By Michael D. Shear
Washington Post Staff Writer
Monday, August 29, 2005
RICHMOND, Aug. 28 -- Democratic gubernatorial candidate Timothy M. Kaine will begin running two biographical television ads in statewide markets Monday morning, including his first on broadcast stations in the costly Northern Virginia region, campaign aides said.
The two 30-second spots portray Kaine as an effective leader who fought crime, built schools and lowered taxes. They also repeatedly show Kaine working closely with Gov. Mark R. Warner (D), who is leaving office in January with high poll ratings.
"This is another example of a way of further introducing Tim Kaine," said press secretary Delacey Skinner. "We're really looking at his record in public service: what he accomplished as mayor of Richmond, what he's accomplished with Mark Warner."
A spokesman for Republican candidate Jerry W. Kilgore said the late-summer ads indicate that Kaine is behind in the race and is desperate to make up ground before the sprint after Labor Day to the Nov. 8 finish line.
"Everybody understands the state of the race, which explains why he feels the need to go up on TV first," said Kilgore press secretary Tim Murtaugh. "He thinks he's got some ground to make up."
Kaine advisers disputed that characterization. They said recent public polls show the race to be a dead heat. And Skinner said recent attacks by Kilgore on Kaine's record suggest that the Republican "knows a lot about desperation."
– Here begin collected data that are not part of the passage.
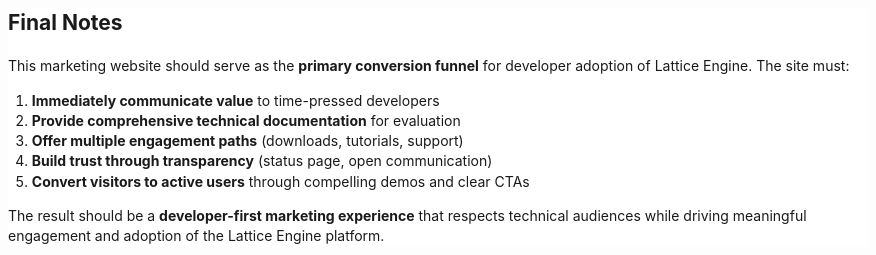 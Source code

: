 ## Final Notes

This marketing website should serve as the **primary conversion funnel** for developer adoption of Lattice Engine. The site must:

1. **Immediately communicate value** to time-pressed developers
2. **Provide comprehensive technical documentation** for evaluation
3. **Offer multiple engagement paths** (downloads, tutorials, support)
4. **Build trust through transparency** (status page, open communication)
5. **Convert visitors to active users** through compelling demos and clear CTAs

The result should be a **developer-first marketing experience** that respects technical audiences while driving meaningful engagement and adoption of the Lattice Engine platform. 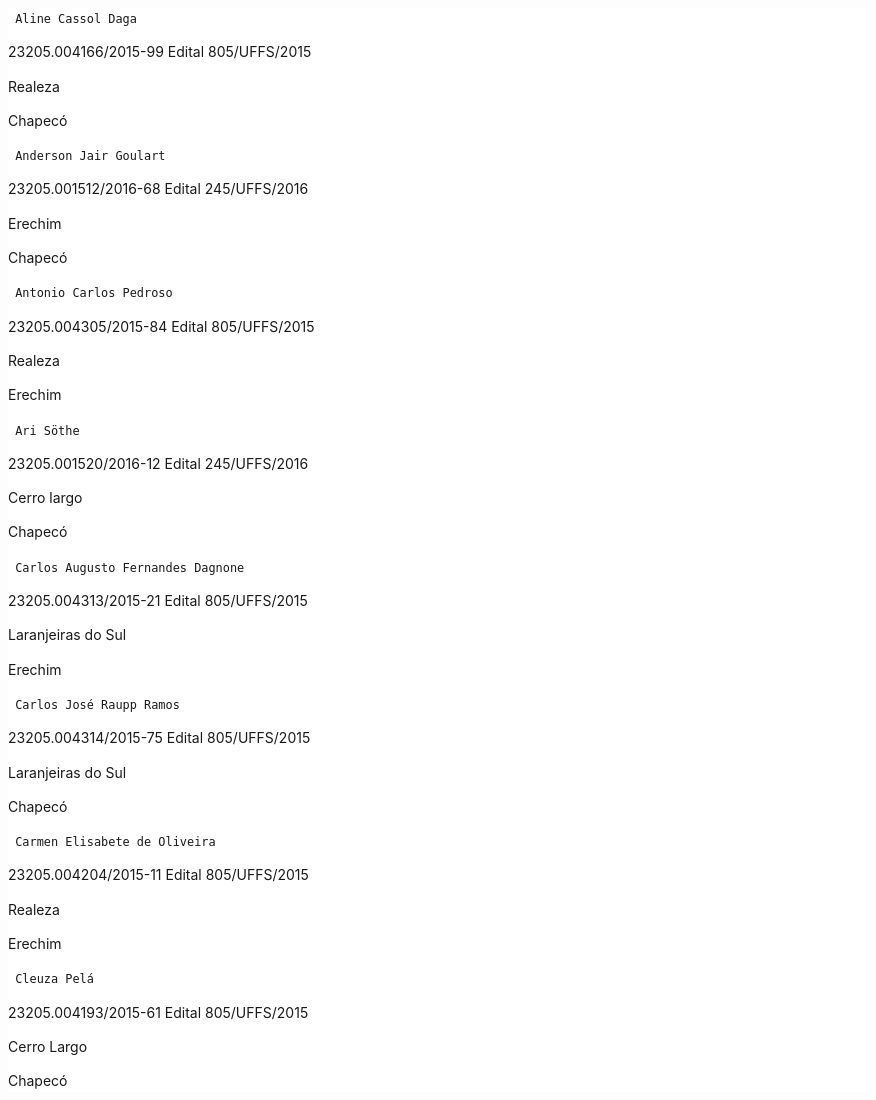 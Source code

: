      Aline Cassol Daga

   23205.004166/2015-99 Edital 805/UFFS/2015

   Realeza

   Chapecó

     Anderson Jair Goulart

   23205.001512/2016-68 Edital 245/UFFS/2016

   Erechim 

   Chapecó 

     Antonio Carlos Pedroso

   23205.004305/2015-84 Edital 805/UFFS/2015

   Realeza

   Erechim

     Ari Söthe

  

   23205.001520/2016-12 Edital 245/UFFS/2016

   Cerro largo 

   Chapecó 

     Carlos Augusto Fernandes Dagnone

   23205.004313/2015-21 Edital 805/UFFS/2015

   Laranjeiras do Sul

   Erechim

     Carlos José Raupp Ramos

   23205.004314/2015-75 Edital 805/UFFS/2015

   Laranjeiras do Sul

   Chapecó

     Carmen Elisabete de Oliveira

   23205.004204/2015-11 Edital 805/UFFS/2015

   Realeza

   Erechim

     Cleuza Pelá

   23205.004193/2015-61 Edital 805/UFFS/2015

   Cerro Largo 

   Chapecó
Political analysts said Virginia voters should expect a deluge of advertising in the next two months as both candidates begin to spend the millions of dollars in their war chests. Both candidates had about $5 million on hand July 1.
Political observers said they expect Kilgore to attack Kaine's positions on abortion, gun control, the death penalty and taxes. Kaine will probably attack Kilgore's opposition to the 2004 tax increase, which helped pay for schools, teachers, health care and police officers.
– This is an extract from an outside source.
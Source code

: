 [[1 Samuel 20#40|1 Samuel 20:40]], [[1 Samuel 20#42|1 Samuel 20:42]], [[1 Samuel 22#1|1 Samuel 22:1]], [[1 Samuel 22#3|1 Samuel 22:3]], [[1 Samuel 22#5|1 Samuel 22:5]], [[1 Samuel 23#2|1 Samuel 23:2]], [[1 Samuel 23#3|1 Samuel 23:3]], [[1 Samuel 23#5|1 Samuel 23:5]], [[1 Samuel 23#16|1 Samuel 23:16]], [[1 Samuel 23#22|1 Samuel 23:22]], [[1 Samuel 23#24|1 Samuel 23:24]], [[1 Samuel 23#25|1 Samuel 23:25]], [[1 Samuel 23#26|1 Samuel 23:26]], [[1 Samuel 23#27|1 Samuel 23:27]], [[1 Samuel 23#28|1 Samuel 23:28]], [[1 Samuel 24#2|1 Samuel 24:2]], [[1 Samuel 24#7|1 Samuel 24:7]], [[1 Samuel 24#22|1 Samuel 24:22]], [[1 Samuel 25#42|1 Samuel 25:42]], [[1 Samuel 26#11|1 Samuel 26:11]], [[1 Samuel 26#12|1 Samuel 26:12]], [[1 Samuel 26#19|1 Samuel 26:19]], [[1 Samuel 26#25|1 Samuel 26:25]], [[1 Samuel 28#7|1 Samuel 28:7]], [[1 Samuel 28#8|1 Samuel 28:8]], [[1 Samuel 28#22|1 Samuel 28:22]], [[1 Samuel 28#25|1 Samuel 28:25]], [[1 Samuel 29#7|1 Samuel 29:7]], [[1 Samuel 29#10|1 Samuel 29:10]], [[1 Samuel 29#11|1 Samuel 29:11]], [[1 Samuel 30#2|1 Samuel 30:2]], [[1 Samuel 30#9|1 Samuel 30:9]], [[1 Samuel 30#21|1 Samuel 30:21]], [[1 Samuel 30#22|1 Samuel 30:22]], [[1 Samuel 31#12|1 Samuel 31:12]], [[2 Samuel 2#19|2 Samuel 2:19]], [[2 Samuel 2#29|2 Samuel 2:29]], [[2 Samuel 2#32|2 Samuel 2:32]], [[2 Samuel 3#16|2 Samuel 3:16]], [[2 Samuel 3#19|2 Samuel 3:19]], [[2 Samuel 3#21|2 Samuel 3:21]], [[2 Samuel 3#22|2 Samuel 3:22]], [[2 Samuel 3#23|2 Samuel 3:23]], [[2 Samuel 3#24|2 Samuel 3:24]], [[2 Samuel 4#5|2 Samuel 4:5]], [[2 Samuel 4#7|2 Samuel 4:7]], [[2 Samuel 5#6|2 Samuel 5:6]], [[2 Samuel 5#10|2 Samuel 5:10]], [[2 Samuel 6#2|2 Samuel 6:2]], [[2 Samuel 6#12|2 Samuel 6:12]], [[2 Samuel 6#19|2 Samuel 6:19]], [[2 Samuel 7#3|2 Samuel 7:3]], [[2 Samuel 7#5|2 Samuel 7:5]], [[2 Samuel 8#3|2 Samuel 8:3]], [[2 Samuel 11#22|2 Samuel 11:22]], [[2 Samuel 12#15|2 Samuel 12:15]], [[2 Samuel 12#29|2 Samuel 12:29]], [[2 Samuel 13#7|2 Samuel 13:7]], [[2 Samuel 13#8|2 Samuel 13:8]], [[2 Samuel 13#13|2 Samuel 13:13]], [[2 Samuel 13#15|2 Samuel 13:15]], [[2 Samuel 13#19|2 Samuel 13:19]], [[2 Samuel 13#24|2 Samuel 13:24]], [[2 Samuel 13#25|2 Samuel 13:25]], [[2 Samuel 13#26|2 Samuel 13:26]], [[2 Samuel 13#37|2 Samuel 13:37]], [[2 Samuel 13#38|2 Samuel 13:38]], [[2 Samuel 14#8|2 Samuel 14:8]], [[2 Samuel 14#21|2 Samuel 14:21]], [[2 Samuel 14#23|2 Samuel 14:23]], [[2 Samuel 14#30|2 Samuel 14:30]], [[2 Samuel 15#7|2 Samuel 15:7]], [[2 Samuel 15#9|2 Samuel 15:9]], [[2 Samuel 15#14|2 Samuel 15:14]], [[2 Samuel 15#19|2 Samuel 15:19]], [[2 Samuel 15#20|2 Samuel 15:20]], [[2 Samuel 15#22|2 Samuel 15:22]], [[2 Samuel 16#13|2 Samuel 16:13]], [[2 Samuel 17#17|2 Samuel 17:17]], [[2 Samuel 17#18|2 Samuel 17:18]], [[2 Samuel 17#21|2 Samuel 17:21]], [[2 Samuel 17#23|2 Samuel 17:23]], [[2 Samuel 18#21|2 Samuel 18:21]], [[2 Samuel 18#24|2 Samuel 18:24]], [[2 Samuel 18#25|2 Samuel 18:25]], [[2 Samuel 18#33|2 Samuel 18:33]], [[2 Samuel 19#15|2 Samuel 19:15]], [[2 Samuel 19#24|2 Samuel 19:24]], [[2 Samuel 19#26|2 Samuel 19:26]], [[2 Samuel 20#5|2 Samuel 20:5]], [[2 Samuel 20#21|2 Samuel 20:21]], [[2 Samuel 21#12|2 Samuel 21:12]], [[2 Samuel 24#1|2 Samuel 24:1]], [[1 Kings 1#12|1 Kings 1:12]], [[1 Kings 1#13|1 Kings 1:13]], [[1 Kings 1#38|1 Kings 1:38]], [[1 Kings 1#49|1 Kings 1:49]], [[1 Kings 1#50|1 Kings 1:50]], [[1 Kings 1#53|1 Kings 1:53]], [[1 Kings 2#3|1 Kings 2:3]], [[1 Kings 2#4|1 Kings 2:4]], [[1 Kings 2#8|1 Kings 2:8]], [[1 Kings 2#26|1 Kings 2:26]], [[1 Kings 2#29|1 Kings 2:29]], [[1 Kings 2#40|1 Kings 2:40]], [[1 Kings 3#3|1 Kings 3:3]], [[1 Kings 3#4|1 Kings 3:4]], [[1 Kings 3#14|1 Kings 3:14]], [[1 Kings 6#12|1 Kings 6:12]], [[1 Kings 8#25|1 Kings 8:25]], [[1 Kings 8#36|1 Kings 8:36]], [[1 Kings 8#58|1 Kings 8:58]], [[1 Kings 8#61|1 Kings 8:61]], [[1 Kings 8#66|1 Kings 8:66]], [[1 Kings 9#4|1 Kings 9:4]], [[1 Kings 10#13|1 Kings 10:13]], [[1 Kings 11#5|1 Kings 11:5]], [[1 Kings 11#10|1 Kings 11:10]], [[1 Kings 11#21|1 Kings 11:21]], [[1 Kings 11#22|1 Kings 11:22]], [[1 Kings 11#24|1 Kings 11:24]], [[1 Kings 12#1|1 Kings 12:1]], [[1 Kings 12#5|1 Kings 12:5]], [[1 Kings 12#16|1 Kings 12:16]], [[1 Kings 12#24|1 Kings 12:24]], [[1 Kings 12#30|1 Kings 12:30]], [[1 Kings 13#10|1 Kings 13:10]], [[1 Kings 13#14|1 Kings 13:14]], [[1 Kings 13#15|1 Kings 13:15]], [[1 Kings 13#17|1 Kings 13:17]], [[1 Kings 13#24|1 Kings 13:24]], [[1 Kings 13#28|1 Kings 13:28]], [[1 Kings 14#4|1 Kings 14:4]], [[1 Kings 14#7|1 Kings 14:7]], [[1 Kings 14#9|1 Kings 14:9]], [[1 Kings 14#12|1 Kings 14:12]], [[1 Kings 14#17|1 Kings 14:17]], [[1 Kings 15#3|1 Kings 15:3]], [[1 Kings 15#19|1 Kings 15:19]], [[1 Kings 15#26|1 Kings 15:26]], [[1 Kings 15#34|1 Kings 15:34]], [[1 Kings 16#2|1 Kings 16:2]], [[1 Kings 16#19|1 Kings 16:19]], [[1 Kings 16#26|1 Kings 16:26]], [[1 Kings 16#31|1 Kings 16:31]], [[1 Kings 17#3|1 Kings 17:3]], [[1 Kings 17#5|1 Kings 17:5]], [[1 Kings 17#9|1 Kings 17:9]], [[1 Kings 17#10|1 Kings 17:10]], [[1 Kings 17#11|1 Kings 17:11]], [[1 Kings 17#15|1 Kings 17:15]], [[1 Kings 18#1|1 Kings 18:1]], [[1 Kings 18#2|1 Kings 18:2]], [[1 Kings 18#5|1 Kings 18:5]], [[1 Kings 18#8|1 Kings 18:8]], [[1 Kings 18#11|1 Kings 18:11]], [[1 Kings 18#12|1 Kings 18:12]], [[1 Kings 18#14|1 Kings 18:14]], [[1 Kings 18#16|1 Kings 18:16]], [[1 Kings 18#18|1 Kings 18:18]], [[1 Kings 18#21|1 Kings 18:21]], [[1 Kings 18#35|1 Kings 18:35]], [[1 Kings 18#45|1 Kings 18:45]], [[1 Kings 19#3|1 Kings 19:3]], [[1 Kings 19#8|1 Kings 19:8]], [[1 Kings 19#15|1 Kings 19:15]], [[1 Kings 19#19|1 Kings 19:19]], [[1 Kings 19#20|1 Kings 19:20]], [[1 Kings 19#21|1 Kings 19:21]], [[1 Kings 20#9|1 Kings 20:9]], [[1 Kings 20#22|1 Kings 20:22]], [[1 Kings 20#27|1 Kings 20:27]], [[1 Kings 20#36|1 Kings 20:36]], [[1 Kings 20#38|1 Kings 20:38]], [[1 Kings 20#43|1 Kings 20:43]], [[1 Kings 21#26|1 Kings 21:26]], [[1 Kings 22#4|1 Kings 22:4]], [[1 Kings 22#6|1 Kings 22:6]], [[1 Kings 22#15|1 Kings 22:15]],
Monday's ads, however, are largely biographical.
In "Machine Shop," the ad opens with Kaine and Warner sitting at a conference table. Kaine pounds his fist on the table as an announcer says: "Tim Kaine. Lieutenant Governor. Mayor. Family man."
Kaine then talks about laboring in his dad's ironworking shop, being a missionary in Honduras and cutting taxes as mayor of Richmond. The ad ends with Kaine claiming credit for helping Warner and Republican lawmakers "put Virginia's financial house in order."
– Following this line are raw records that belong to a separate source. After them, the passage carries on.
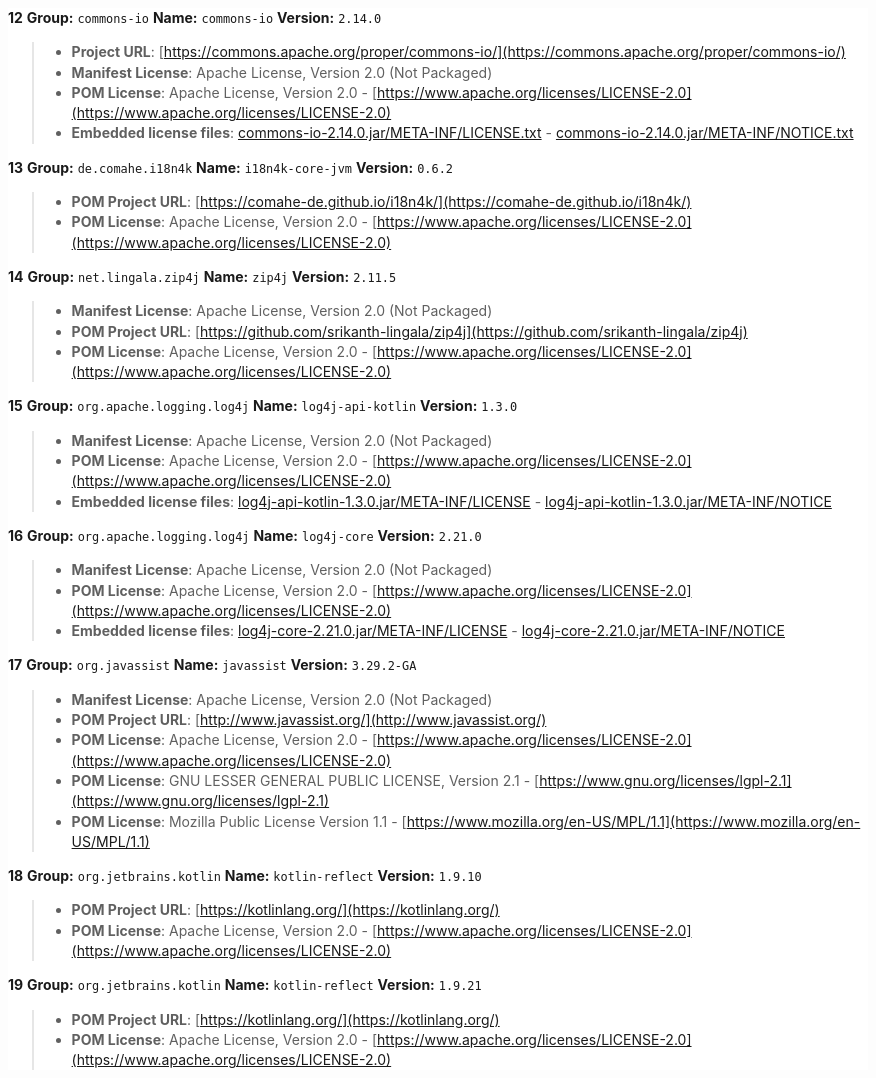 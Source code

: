 **12** **Group:** `commons-io` **Name:** `commons-io` **Version:** `2.14.0` 
> - **Project URL**: [https://commons.apache.org/proper/commons-io/](https://commons.apache.org/proper/commons-io/)
> - **Manifest License**: Apache License, Version 2.0 (Not Packaged)
> - **POM License**: Apache License, Version 2.0 - [https://www.apache.org/licenses/LICENSE-2.0](https://www.apache.org/licenses/LICENSE-2.0)
> - **Embedded license files**: [commons-io-2.14.0.jar/META-INF/LICENSE.txt](commons-io-2.14.0.jar/META-INF/LICENSE.txt) 
    - [commons-io-2.14.0.jar/META-INF/NOTICE.txt](commons-io-2.14.0.jar/META-INF/NOTICE.txt)

**13** **Group:** `de.comahe.i18n4k` **Name:** `i18n4k-core-jvm` **Version:** `0.6.2` 
> - **POM Project URL**: [https://comahe-de.github.io/i18n4k/](https://comahe-de.github.io/i18n4k/)
> - **POM License**: Apache License, Version 2.0 - [https://www.apache.org/licenses/LICENSE-2.0](https://www.apache.org/licenses/LICENSE-2.0)

**14** **Group:** `net.lingala.zip4j` **Name:** `zip4j` **Version:** `2.11.5` 
> - **Manifest License**: Apache License, Version 2.0 (Not Packaged)
> - **POM Project URL**: [https://github.com/srikanth-lingala/zip4j](https://github.com/srikanth-lingala/zip4j)
> - **POM License**: Apache License, Version 2.0 - [https://www.apache.org/licenses/LICENSE-2.0](https://www.apache.org/licenses/LICENSE-2.0)

**15** **Group:** `org.apache.logging.log4j` **Name:** `log4j-api-kotlin` **Version:** `1.3.0` 
> - **Manifest License**: Apache License, Version 2.0 (Not Packaged)
> - **POM License**: Apache License, Version 2.0 - [https://www.apache.org/licenses/LICENSE-2.0](https://www.apache.org/licenses/LICENSE-2.0)
> - **Embedded license files**: [log4j-api-kotlin-1.3.0.jar/META-INF/LICENSE](log4j-api-kotlin-1.3.0.jar/META-INF/LICENSE) 
    - [log4j-api-kotlin-1.3.0.jar/META-INF/NOTICE](log4j-api-kotlin-1.3.0.jar/META-INF/NOTICE)

**16** **Group:** `org.apache.logging.log4j` **Name:** `log4j-core` **Version:** `2.21.0` 
> - **Manifest License**: Apache License, Version 2.0 (Not Packaged)
> - **POM License**: Apache License, Version 2.0 - [https://www.apache.org/licenses/LICENSE-2.0](https://www.apache.org/licenses/LICENSE-2.0)
> - **Embedded license files**: [log4j-core-2.21.0.jar/META-INF/LICENSE](log4j-core-2.21.0.jar/META-INF/LICENSE) 
    - [log4j-core-2.21.0.jar/META-INF/NOTICE](log4j-core-2.21.0.jar/META-INF/NOTICE)

**17** **Group:** `org.javassist` **Name:** `javassist` **Version:** `3.29.2-GA` 
> - **Manifest License**: Apache License, Version 2.0 (Not Packaged)
> - **POM Project URL**: [http://www.javassist.org/](http://www.javassist.org/)
> - **POM License**: Apache License, Version 2.0 - [https://www.apache.org/licenses/LICENSE-2.0](https://www.apache.org/licenses/LICENSE-2.0)
> - **POM License**: GNU LESSER GENERAL PUBLIC LICENSE, Version 2.1 - [https://www.gnu.org/licenses/lgpl-2.1](https://www.gnu.org/licenses/lgpl-2.1)
> - **POM License**: Mozilla Public License Version 1.1 - [https://www.mozilla.org/en-US/MPL/1.1](https://www.mozilla.org/en-US/MPL/1.1)

**18** **Group:** `org.jetbrains.kotlin` **Name:** `kotlin-reflect` **Version:** `1.9.10` 
> - **POM Project URL**: [https://kotlinlang.org/](https://kotlinlang.org/)
> - **POM License**: Apache License, Version 2.0 - [https://www.apache.org/licenses/LICENSE-2.0](https://www.apache.org/licenses/LICENSE-2.0)

**19** **Group:** `org.jetbrains.kotlin` **Name:** `kotlin-reflect` **Version:** `1.9.21` 
> - **POM Project URL**: [https://kotlinlang.org/](https://kotlinlang.org/)
> - **POM License**: Apache License, Version 2.0 - [https://www.apache.org/licenses/LICENSE-2.0](https://www.apache.org/licenses/LICENSE-2.0)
The second spot, "All Sides," starts with Kaine at a town hall meeting, talking about "bringing Republicans and Democrats, people from all sides, together to solve problems." It shows Kaine in a police car and a school library and with Warner.
Both ads continue to stress themes that Kaine believes will help him win, saying he is tough on crime, fiscally responsible and committed to schools and has cut taxes.
The ads say Kaine "cut taxes" in Richmond but do not specify that he is talking about reductions in the tax rate that took effect while he was mayor and on the City Council. The ads say he helped build the first new schools in Richmond in decades.
"We're emphasizing his intention and his vision to continue moving Virginia forward on the track of progress that we've been on," Skinner said.
But Republicans called the ads misleading. They said overall property tax bills went up in Richmond during Kaine's time there, with the rise in assessed home values overwhelming the cuts in the tax rate. And they said Richmond had among the worst crime rates in the state while Kaine was mayor. Kaine was on the City Council from 1994 to 2001 and mayor from 1998 to 2001.
Last week, Kilgore, a former state attorney general, and fellow Republican Thomas J. Bliley Jr., a former Richmond mayor, launched a new attack, calling Kaine a mediocre mayor. Murtaugh said Sunday that he was pleased to see Kaine emphasizing his mayoral credentials.
"The fact is, under his influence, Richmond had among the highest crime rates in the commonwealth, the schools were consistently ranked near the bottom statewide, and people paid more in taxes," Murtaugh said.